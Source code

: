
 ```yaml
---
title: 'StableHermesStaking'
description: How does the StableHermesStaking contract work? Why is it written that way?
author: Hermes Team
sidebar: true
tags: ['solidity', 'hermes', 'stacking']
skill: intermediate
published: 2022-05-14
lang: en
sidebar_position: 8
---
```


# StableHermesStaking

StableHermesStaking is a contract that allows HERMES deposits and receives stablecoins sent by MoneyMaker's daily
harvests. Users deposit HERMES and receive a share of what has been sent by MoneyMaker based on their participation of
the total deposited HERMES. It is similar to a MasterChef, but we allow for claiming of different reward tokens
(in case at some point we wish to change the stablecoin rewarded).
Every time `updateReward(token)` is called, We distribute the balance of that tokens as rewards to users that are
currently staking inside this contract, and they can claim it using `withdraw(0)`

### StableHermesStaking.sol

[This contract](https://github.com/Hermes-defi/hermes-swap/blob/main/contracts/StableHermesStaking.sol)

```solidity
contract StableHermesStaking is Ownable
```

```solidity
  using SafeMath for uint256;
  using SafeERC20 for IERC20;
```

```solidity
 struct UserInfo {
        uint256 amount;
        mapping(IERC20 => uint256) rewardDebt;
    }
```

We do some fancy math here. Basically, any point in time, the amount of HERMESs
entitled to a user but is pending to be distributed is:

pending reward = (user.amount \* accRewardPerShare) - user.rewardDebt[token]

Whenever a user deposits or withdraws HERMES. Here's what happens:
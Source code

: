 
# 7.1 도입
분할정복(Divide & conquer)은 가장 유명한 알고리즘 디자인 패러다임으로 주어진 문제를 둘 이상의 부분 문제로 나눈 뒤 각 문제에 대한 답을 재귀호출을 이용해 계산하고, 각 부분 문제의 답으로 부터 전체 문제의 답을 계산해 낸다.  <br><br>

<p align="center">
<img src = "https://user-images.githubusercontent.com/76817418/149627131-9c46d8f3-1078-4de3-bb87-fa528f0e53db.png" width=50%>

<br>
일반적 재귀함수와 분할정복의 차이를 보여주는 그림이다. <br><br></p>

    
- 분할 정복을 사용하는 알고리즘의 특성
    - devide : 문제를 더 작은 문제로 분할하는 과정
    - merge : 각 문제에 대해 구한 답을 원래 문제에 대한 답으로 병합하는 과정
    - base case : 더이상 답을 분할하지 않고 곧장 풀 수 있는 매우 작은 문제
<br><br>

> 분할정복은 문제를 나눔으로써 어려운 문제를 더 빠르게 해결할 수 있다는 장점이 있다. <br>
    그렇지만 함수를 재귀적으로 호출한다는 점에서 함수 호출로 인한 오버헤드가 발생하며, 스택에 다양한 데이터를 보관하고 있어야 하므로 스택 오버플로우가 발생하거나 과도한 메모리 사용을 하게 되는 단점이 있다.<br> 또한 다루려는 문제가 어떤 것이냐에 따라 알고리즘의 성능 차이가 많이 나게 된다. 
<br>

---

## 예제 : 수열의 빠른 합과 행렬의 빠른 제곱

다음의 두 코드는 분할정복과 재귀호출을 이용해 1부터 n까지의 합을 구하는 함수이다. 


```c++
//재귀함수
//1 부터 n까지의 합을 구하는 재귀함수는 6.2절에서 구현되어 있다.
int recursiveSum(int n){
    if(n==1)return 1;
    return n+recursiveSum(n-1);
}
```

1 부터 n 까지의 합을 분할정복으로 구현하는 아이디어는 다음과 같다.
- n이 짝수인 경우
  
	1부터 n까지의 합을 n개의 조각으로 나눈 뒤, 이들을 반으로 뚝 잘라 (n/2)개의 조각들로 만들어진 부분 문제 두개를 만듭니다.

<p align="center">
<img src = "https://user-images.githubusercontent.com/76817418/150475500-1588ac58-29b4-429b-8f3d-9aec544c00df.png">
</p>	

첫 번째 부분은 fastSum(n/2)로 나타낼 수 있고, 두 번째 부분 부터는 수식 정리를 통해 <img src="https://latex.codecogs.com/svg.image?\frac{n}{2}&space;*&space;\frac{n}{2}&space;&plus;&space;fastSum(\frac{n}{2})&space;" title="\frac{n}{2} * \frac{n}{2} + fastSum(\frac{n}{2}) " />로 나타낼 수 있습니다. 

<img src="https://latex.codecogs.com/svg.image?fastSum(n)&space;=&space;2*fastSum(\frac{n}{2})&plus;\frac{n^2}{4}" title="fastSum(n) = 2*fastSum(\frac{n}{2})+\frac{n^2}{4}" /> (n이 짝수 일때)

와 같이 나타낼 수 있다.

*ACTIVITY*. Reproduce the whole listing above exactly.

*OUTPUT FOR THIS TASK*.
Source code

:
 ```yaml
---
title: 'StableHermesStaking'
description: How does the StableHermesStaking contract work? Why is it written that way?
author: Hermes Team
sidebar: true
tags: ['solidity', 'hermes', 'stacking']
skill: intermediate
published: 2022-05-14
lang: en
sidebar_position: 8
---
```


# StableHermesStaking

StableHermesStaking is a contract that allows HERMES deposits and receives stablecoins sent by MoneyMaker's daily
harvests. Users deposit HERMES and receive a share of what has been sent by MoneyMaker based on their participation of
the total deposited HERMES. It is similar to a MasterChef, but we allow for claiming of different reward tokens
(in case at some point we wish to change the stablecoin rewarded).
Every time `updateReward(token)` is called, We distribute the balance of that tokens as rewards to users that are
currently staking inside this contract, and they can claim it using `withdraw(0)`

### StableHermesStaking.sol

[This contract](https://github.com/Hermes-defi/hermes-swap/blob/main/contracts/StableHermesStaking.sol)

```solidity
contract StableHermesStaking is Ownable
```

```solidity
  using SafeMath for uint256;
  using SafeERC20 for IERC20;
```

```solidity
 struct UserInfo {
        uint256 amount;
        mapping(IERC20 => uint256) rewardDebt;
    }
```

We do some fancy math here. Basically, any point in time, the amount of HERMESs
entitled to a user but is pending to be distributed is:

pending reward = (user.amount \* accRewardPerShare) - user.rewardDebt[token]

Whenever a user deposits or withdraws HERMES. Here's what happens:
Source code

: 
# 7.1 도입
분할정복(Divide & conquer)은 가장 유명한 알고리즘 디자인 패러다임으로 주어진 문제를 둘 이상의 부분 문제로 나눈 뒤 각 문제에 대한 답을 재귀호출을 이용해 계산하고, 각 부분 문제의 답으로 부터 전체 문제의 답을 계산해 낸다.  <br><br>

<p align="center">
<img src = "https://user-images.githubusercontent.com/76817418/149627131-9c46d8f3-1078-4de3-bb87-fa528f0e53db.png" width=50%>

<br>
일반적 재귀함수와 분할정복의 차이를 보여주는 그림이다. <br><br></p>

    
- 분할 정복을 사용하는 알고리즘의 특성
    - devide : 문제를 더 작은 문제로 분할하는 과정
    - merge : 각 문제에 대해 구한 답을 원래 문제에 대한 답으로 병합하는 과정
    - base case : 더이상 답을 분할하지 않고 곧장 풀 수 있는 매우 작은 문제
<br><br>

> 분할정복은 문제를 나눔으로써 어려운 문제를 더 빠르게 해결할 수 있다는 장점이 있다. <br>
    그렇지만 함수를 재귀적으로 호출한다는 점에서 함수 호출로 인한 오버헤드가 발생하며, 스택에 다양한 데이터를 보관하고 있어야 하므로 스택 오버플로우가 발생하거나 과도한 메모리 사용을 하게 되는 단점이 있다.<br> 또한 다루려는 문제가 어떤 것이냐에 따라 알고리즘의 성능 차이가 많이 나게 된다. 
<br>

---

## 예제 : 수열의 빠른 합과 행렬의 빠른 제곱

다음의 두 코드는 분할정복과 재귀호출을 이용해 1부터 n까지의 합을 구하는 함수이다. 


```c++
//재귀함수
//1 부터 n까지의 합을 구하는 재귀함수는 6.2절에서 구현되어 있다.
int recursiveSum(int n){
    if(n==1)return 1;
    return n+recursiveSum(n-1);
}
```

1 부터 n 까지의 합을 분할정복으로 구현하는 아이디어는 다음과 같다.
- n이 짝수인 경우
  
	1부터 n까지의 합을 n개의 조각으로 나눈 뒤, 이들을 반으로 뚝 잘라 (n/2)개의 조각들로 만들어진 부분 문제 두개를 만듭니다.

<p align="center">
<img src = "https://user-images.githubusercontent.com/76817418/150475500-1588ac58-29b4-429b-8f3d-9aec544c00df.png">
</p>	

첫 번째 부분은 fastSum(n/2)로 나타낼 수 있고, 두 번째 부분 부터는 수식 정리를 통해 <img src="https://latex.codecogs.com/svg.image?\frac{n}{2}&space;*&space;\frac{n}{2}&space;&plus;&space;fastSum(\frac{n}{2})&space;" title="\frac{n}{2} * \frac{n}{2} + fastSum(\frac{n}{2}) " />로 나타낼 수 있습니다. 

<img src="https://latex.codecogs.com/svg.image?fastSum(n)&space;=&space;2*fastSum(\frac{n}{2})&plus;\frac{n^2}{4}" title="fastSum(n) = 2*fastSum(\frac{n}{2})+\frac{n^2}{4}" /> (n이 짝수 일때)

와 같이 나타낼 수 있다.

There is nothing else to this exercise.